§ **ABOUT THIS TASK**: Each line that contains the word "subsubsection" counts once; give the total for the records below and nothing else.

§ **THE INPUT**:
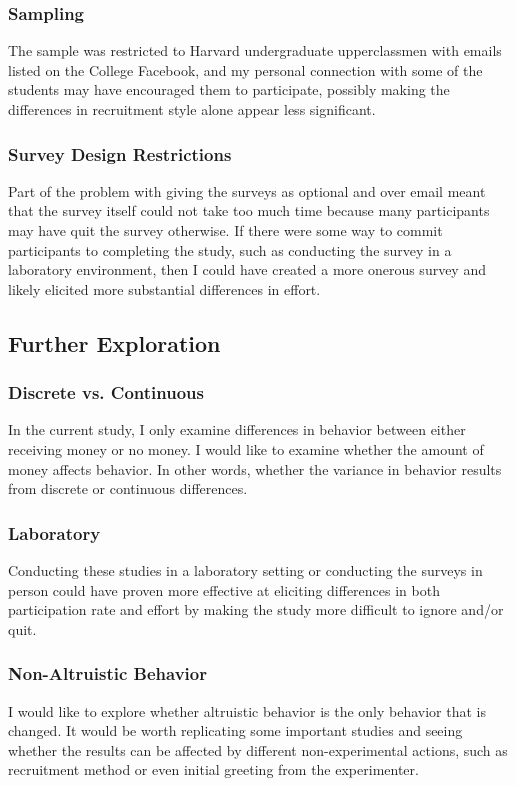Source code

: \documentclass[12pt]{article}
\begin{document}
\subsubsection{Sampling}
The sample was restricted to Harvard undergraduate upperclassmen with emails listed on the College Facebook, and my personal connection with some of the students may have encouraged them to participate, possibly making the differences in recruitment style alone appear less significant. 

\subsubsection{Survey Design Restrictions}
Part of the problem with giving the surveys as optional and over email meant that the survey itself could not take too much time because many participants may have quit the survey otherwise. If there were some way to commit participants to completing the study, such as conducting the survey in a laboratory environment, then I could have created a more onerous survey and likely elicited more substantial differences in effort. 

\subsection{Further Exploration}

\subsubsection{Discrete vs. Continuous}
In the current study, I only examine differences in behavior between either receiving money or no money. I would like to examine whether the amount of money affects behavior. In other words, whether the variance in behavior results from discrete or continuous differences. 


\subsubsection{Laboratory}
Conducting these studies in a laboratory setting or conducting the surveys in person could have proven more effective at eliciting differences in both participation rate and effort by making the study more difficult to ignore and/or quit.

\subsubsection{Non-Altruistic Behavior}
I would like to explore whether altruistic behavior is the only behavior that is changed. It would be worth replicating some important studies and seeing whether the results can be affected by different non-experimental actions, such as recruitment method or even initial greeting from the experimenter. 

\medskip

\end{document}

§ **EXERCISE RESPONSE**: 5